Example: Full Application
package main
import (
"context"
"log/slog"
"net/http"
"github.com/prometheus/client_golang/prometheus"
"github.com/prometheus/client_golang/prometheus/promhttp"
promadapter "github.com/codewandler/clstr-go/adapters/prometheus"
"github.com/codewandler/clstr-go/core/actor/v2"
"github.com/codewandler/clstr-go/core/cluster"
"github.com/codewandler/clstr-go/core/es"
)
func main() {
ctx := context.Background()
// Initialize Prometheus metrics
metrics := promadapter.NewAllMetrics(prometheus.DefaultRegisterer)
// Expose metrics endpoint
http.Handle("/metrics", promhttp.Handler())
go http.ListenAndServe(":9090", nil)
// Create ES environment with metrics
env := es.NewEnv(
es.WithInMemory(),
es.WithMetrics(metrics.ES),
es.WithAggregates(&MyAggregate{}),
)
env.Start()
defer env.Shutdown()
// Create actor with metrics
a := actor.TypedHandlers(
actor.HandleMsg[MyMessage](handleMessage),
).ToActor(actor.Options{
Context: ctx,
Metrics: metrics.Actor,
})
// Create cluster with metrics
tr := cluster.NewInMemoryTransport()
client, _ := cluster.NewClient(cluster.ClientOptions{
Transport: tr,
NumShards: 256,
Metrics: metrics.Cluster,
})
// ... use env, actor, client
}
Grafana Dashboards
Example PromQL queries for building dashboards:
# Request rate by message type
rate(clstr_cluster_requests_total[5m])
# P99 latency for repository saves
histogram_quantile(0.99, rate(clstr_es_repo_save_duration_seconds_bucket[5m]))
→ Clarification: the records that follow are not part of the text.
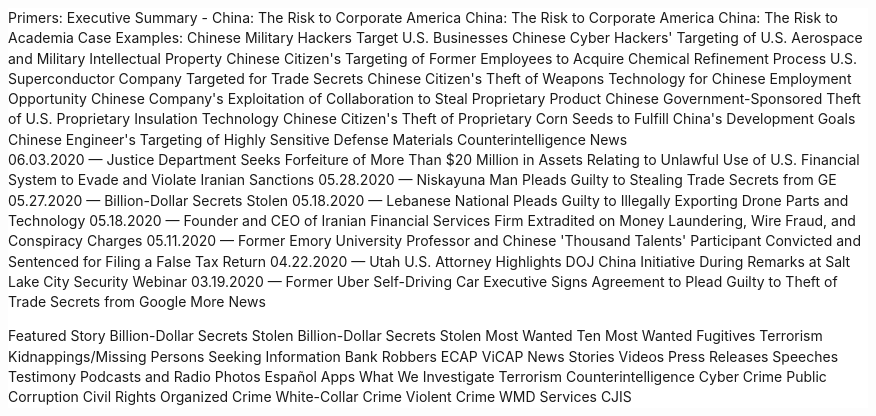 Primers:
Executive Summary - China: The Risk to Corporate America
China: The Risk to Corporate America
China: The Risk to Academia
Case Examples:
Chinese Military Hackers Target U.S. Businesses
Chinese Cyber Hackers' Targeting of U.S. Aerospace and Military Intellectual Property
Chinese Citizen's Targeting of Former Employees to Acquire Chemical Refinement Process
U.S. Superconductor Company Targeted for Trade Secrets
Chinese Citizen's Theft of Weapons Technology for Chinese Employment Opportunity
Chinese Company's Exploitation of Collaboration to Steal Proprietary Product
Chinese Government-Sponsored Theft of U.S. Proprietary Insulation Technology
Chinese Citizen's Theft of Proprietary Corn Seeds to Fulfill China's Development Goals
Chinese Engineer's Targeting of Highly Sensitive Defense Materials
Counterintelligence News  
06.03.2020 — Justice Department Seeks Forfeiture of More Than $20 Million in Assets Relating to Unlawful Use of U.S. Financial System to Evade and Violate Iranian Sanctions
05.28.2020 — Niskayuna Man Pleads Guilty to Stealing Trade Secrets from GE
05.27.2020 — Billion-Dollar Secrets Stolen
05.18.2020 — Lebanese National Pleads Guilty to Illegally Exporting Drone Parts and Technology
05.18.2020 — Founder and CEO of Iranian Financial Services Firm Extradited on Money Laundering, Wire Fraud, and Conspiracy Charges
05.11.2020 — Former Emory University Professor and Chinese 'Thousand Talents' Participant Convicted and Sentenced for Filing a False Tax Return
04.22.2020 — Utah U.S. Attorney Highlights DOJ China Initiative During Remarks at Salt Lake City Security Webinar
03.19.2020 — Former Uber Self-Driving Car Executive Signs Agreement to Plead Guilty to Theft of Trade Secrets from Google
More News

Featured Story
 Billion-Dollar Secrets Stolen
Billion-Dollar Secrets Stolen
Most Wanted
Ten Most Wanted
Fugitives
Terrorism
Kidnappings/Missing Persons
Seeking Information
Bank Robbers
ECAP
ViCAP
News
Stories
Videos
Press Releases
Speeches
Testimony
Podcasts and Radio
Photos
Español
Apps
What We Investigate
Terrorism
Counterintelligence
Cyber Crime
Public Corruption
Civil Rights
Organized Crime
White-Collar Crime
Violent Crime
WMD
Services
CJIS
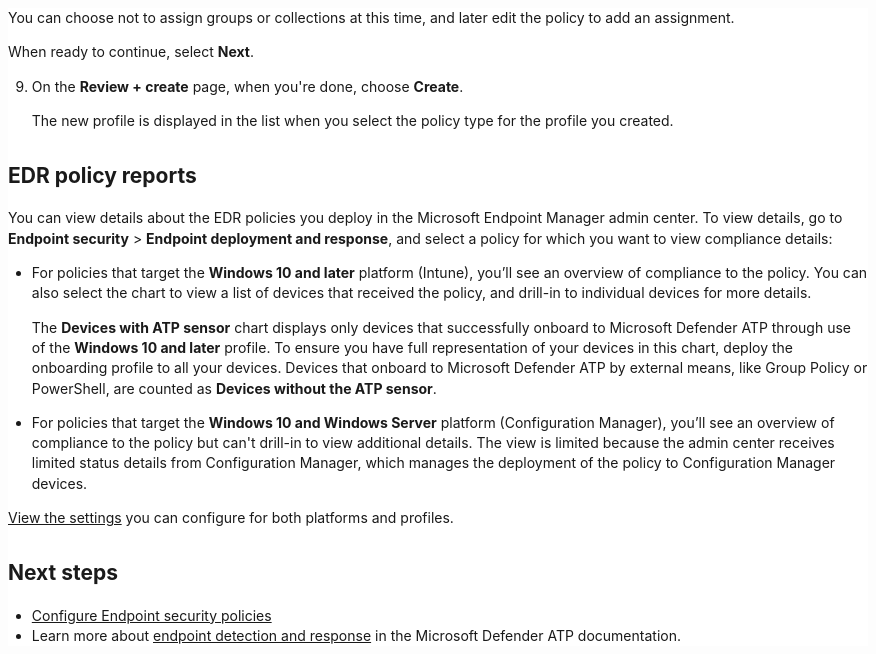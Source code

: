    You can choose not to assign groups or collections at this time, and later edit the policy to add an assignment.

   When ready to continue, select **Next**.

9. On the **Review + create** page, when you're done, choose **Create**.

   The new profile is displayed in the list when you select the policy type for the profile you created.

## EDR policy reports

You can view details about the EDR policies you deploy in the Microsoft Endpoint Manager admin center. To view details, go to **Endpoint security** > **Endpoint deployment and response**, and select a policy for which you want to view compliance details:

- For policies that target the **Windows 10 and later** platform (Intune), you’ll see an overview of compliance to the policy. You can also select the chart to view a list of devices that received the policy, and drill-in to individual devices for more details.

  The **Devices with ATP sensor** chart displays only devices that successfully onboard to Microsoft Defender ATP through use of the **Windows 10 and later** profile. To ensure you have full representation of your devices in this chart, deploy the onboarding profile to all your devices. Devices that onboard to Microsoft Defender ATP by external means, like Group Policy or PowerShell, are counted as **Devices without the ATP sensor**.

- For policies that target the **Windows 10 and Windows Server** platform (Configuration Manager), you’ll see an overview of compliance to the policy but can't drill-in to view additional details. The view is limited because the admin center receives limited status details from Configuration Manager, which manages the deployment of the policy to Configuration Manager devices.


[View the settings](endpoint-security-edr-profile-settings.md) you can configure for both platforms and profiles.

## Next steps

- [Configure Endpoint security policies](endpoint-security-policy.md#create-an-endpoint-security-policy)
- Learn more about [endpoint detection and response](https://docs.microsoft.com/windows/security/threat-protection/microsoft-defender-atp/overview-endpoint-detection-response) in the Microsoft Defender ATP documentation.
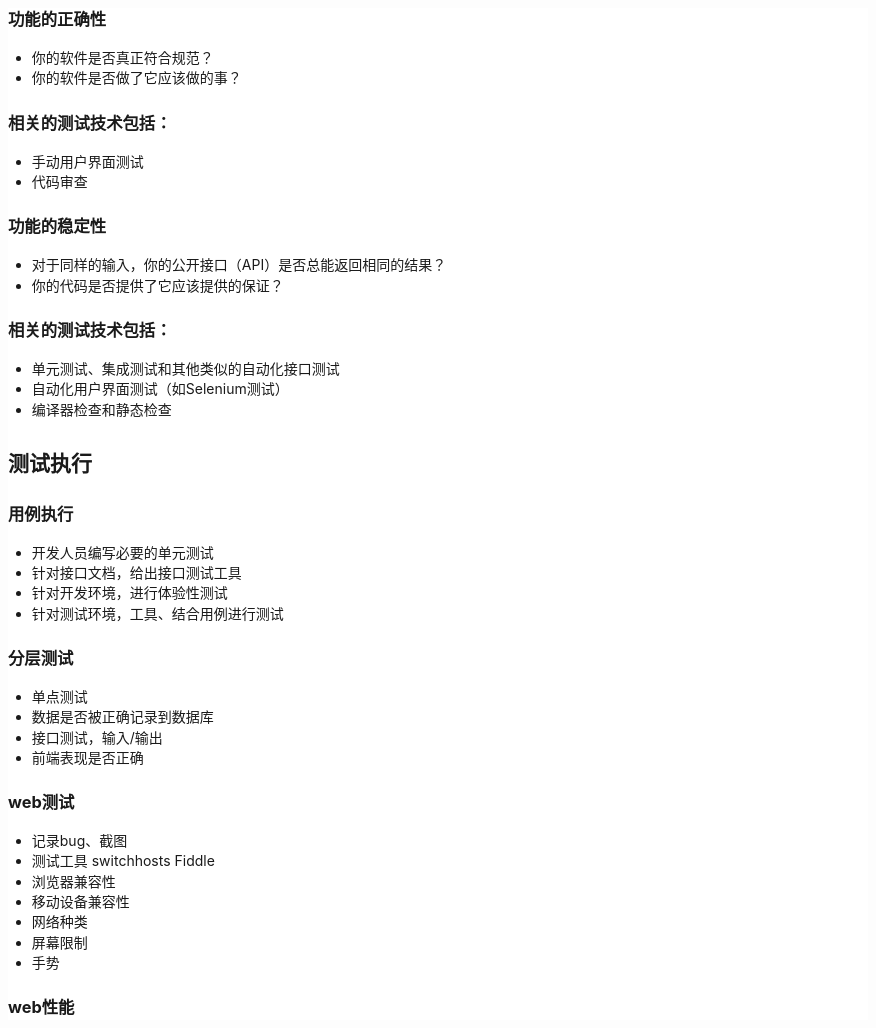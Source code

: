 
### 功能的正确性

* 你的软件是否真正符合规范？
* 你的软件是否做了它应该做的事？


### 相关的测试技术包括：

* 手动用户界面测试
* 代码审查


### 功能的稳定性

* 对于同样的输入，你的公开接口（API）是否总能返回相同的结果？
* 你的代码是否提供了它应该提供的保证？


### 相关的测试技术包括：

* 单元测试、集成测试和其他类似的自动化接口测试
* 自动化用户界面测试（如Selenium测试）
* 编译器检查和静态检查



## 测试执行
### 用例执行

* 开发人员编写必要的单元测试
* 针对接口文档，给出接口测试工具
* 针对开发环境，进行体验性测试
* 针对测试环境，工具、结合用例进行测试


### 分层测试

* 单点测试
* 数据是否被正确记录到数据库
* 接口测试，输入/输出
* 前端表现是否正确

### web测试

* 记录bug、截图
* 测试工具 switchhosts Fiddle
* 浏览器兼容性
* 移动设备兼容性
* 网络种类
* 屏幕限制
* 手势


### web性能
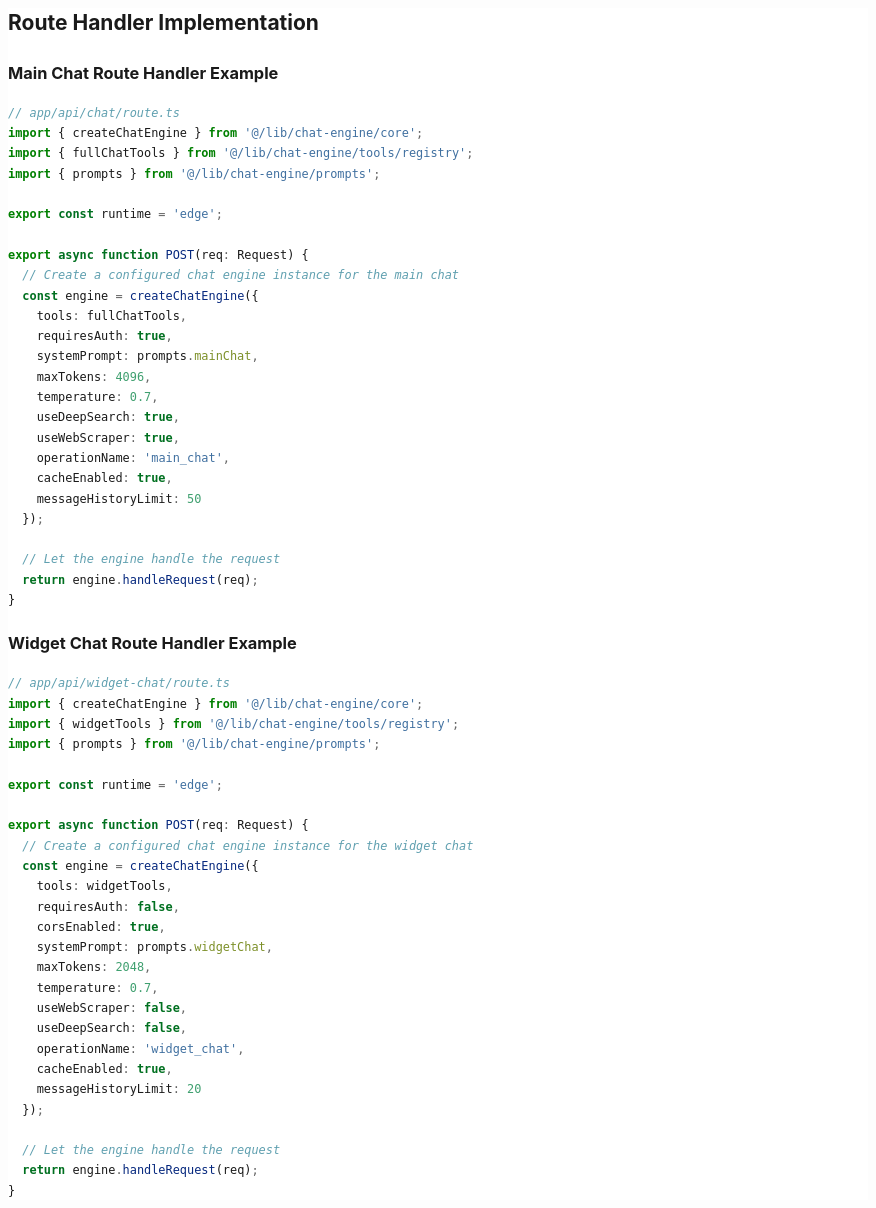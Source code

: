 ## Route Handler Implementation

### Main Chat Route Handler Example

```typescript
// app/api/chat/route.ts
import { createChatEngine } from '@/lib/chat-engine/core';
import { fullChatTools } from '@/lib/chat-engine/tools/registry';
import { prompts } from '@/lib/chat-engine/prompts';

export const runtime = 'edge';

export async function POST(req: Request) {
  // Create a configured chat engine instance for the main chat
  const engine = createChatEngine({
    tools: fullChatTools,
    requiresAuth: true,
    systemPrompt: prompts.mainChat,
    maxTokens: 4096,
    temperature: 0.7,
    useDeepSearch: true,
    useWebScraper: true,
    operationName: 'main_chat',
    cacheEnabled: true,
    messageHistoryLimit: 50
  });
  
  // Let the engine handle the request
  return engine.handleRequest(req);
}
```

### Widget Chat Route Handler Example

```typescript
// app/api/widget-chat/route.ts
import { createChatEngine } from '@/lib/chat-engine/core';
import { widgetTools } from '@/lib/chat-engine/tools/registry';
import { prompts } from '@/lib/chat-engine/prompts';

export const runtime = 'edge';

export async function POST(req: Request) {
  // Create a configured chat engine instance for the widget chat
  const engine = createChatEngine({
    tools: widgetTools,
    requiresAuth: false,
    corsEnabled: true,
    systemPrompt: prompts.widgetChat,
    maxTokens: 2048,
    temperature: 0.7,
    useWebScraper: false,
    useDeepSearch: false,
    operationName: 'widget_chat',
    cacheEnabled: true,
    messageHistoryLimit: 20
  });
  
  // Let the engine handle the request
  return engine.handleRequest(req);
}
```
# Actor message processing rate
sum(rate(clstr_actor_messages_total[5m])) by (message_type)
# Consumer lag
clstr_es_consumer_lag
# Error rate
rate(clstr_cluster_requests_total{success="false"}[5m])
/ rate(clstr_cluster_requests_total[5m])
Zero-Overhead Default
When no metrics are provided, all pillars use a no-op implementation with zero overhead. This means you can optionally enable metrics without any performance impact when disabled.